Practically, the fire could have been started any time between when Mrs.
Lowry and the children left around 5:30 to shortly before 8:00 when they
arrived home. One of the investigators, Fire Marshal Steven Griffith, concluded
that the damage was consistent with a fire that burned for a short period of
time. N.T., 5/31/23 PM, at 162. Bradley Schriver, an expert on fire cause and
origin, testified that in his opinion, the fire started closer to 7:50 PM. N.T.,
6/1/23, at 45-46. He confirmed that the damage was more consistent with a
fire that started around 7:30 than a fire that would have been set closer to
5:15 PM. N.T., 6/1/23, at 47.
Trooper Griffith stated that the fire was started on the living room couch.
N.T., 5/31/23 PM, at 141-150. He testified that there was nothing in the home
that could have caused the fire other than a human hand, and that things do
not combust on their own. N.T., 5/31/23 PM, at 148-50. Mr. Schriver also
testified that the fire was started on the living room couch. N.T., 6/1/23, at
14-25. He concluded, based on his twenty-five years of experience and over
3000 fire investigations, that the fire was deliberately set by a human. N.T.,
6/1/23, at 24. Mrs. Lowry’s testimony confirmed that there were no
-4- J-A19039-24
electronics, candles, lithium batteries, alkaline batteries, incense sticks, craft
projects, science projects, or anything else that could have started the fire.
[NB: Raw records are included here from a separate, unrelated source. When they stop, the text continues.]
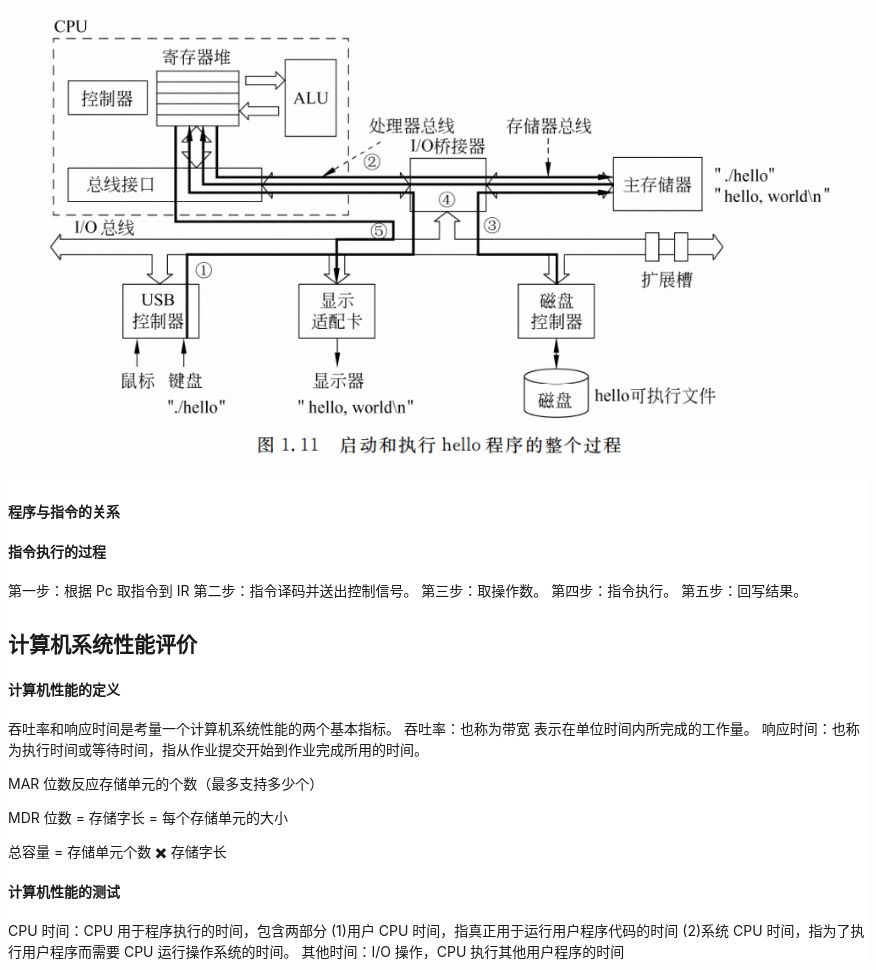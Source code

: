 ![5](./img/helloProccessing.png)

#### 程序与指令的关系

#### 指令执行的过程

第一步：根据 Pc 取指令到 IR
第二步：指令译码并送出控制信号。
第三步：取操作数。
第四步：指令执行。
第五步：回写结果。

## 计算机系统性能评价

#### 计算机性能的定义

吞吐率和响应时间是考量一个计算机系统性能的两个基本指标。
吞吐率：也称为带宽 表示在单位时间内所完成的工作量。
响应时间：也称为执行时间或等待时间，指从作业提交开始到作业完成所用的时间。

MAR 位数反应存储单元的个数（最多支持多少个）

MDR 位数 = 存储字长 = 每个存储单元的大小

总容量 = 存储单元个数 ✖️ 存储字长

#### 计算机性能的测试

CPU 时间：CPU 用于程序执行的时间，包含两部分
(1)用户 CPU 时间，指真正用于运行用户程序代码的时间
(2)系统 CPU 时间，指为了执行用户程序而需要 CPU 运行操作系统的时间。
其他时间：I/O 操作，CPU 执行其他用户程序的时间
N.T., 6/1/23, at 72-75. She also testified that Appellant had suggested setting
fire to the home and specifically the living room couch in moments of rage in
the past. N.T., 6/1/23, at 90-93.
Appellant’s expert, Greg Agosti, testified for the defense and concluded
that while the fire began on the living room couch, the cause of the fire was
undetermined. N.T., 6/2/23, at 78; 17-18. He said there is no way to
determine what time between 5:15 and 7:55 the fire began. N.T., 6/2/23, at
93. He criticized the Commonwealth’s experts’ process of elimination method
of determining the cause of the fire as inconsistent with the scientific method.
N.T., 6/2/23, at 30. He conceded, however, that the dog having been let
outside and the safe having been emptied suggested a human actor was in
the home. N.T., 6/2/23, at 90-91.
At the conclusion of the trial, Appellant was found guilty and sentenced
on July 13, 2023 to seven and one-half (7.5) months to fifteen (15) months
incarceration. He was ordered to pay restitution to Katherine Lowry in the
amount of $1294.66, and to Erie Insurance in the amount of $369,269.23.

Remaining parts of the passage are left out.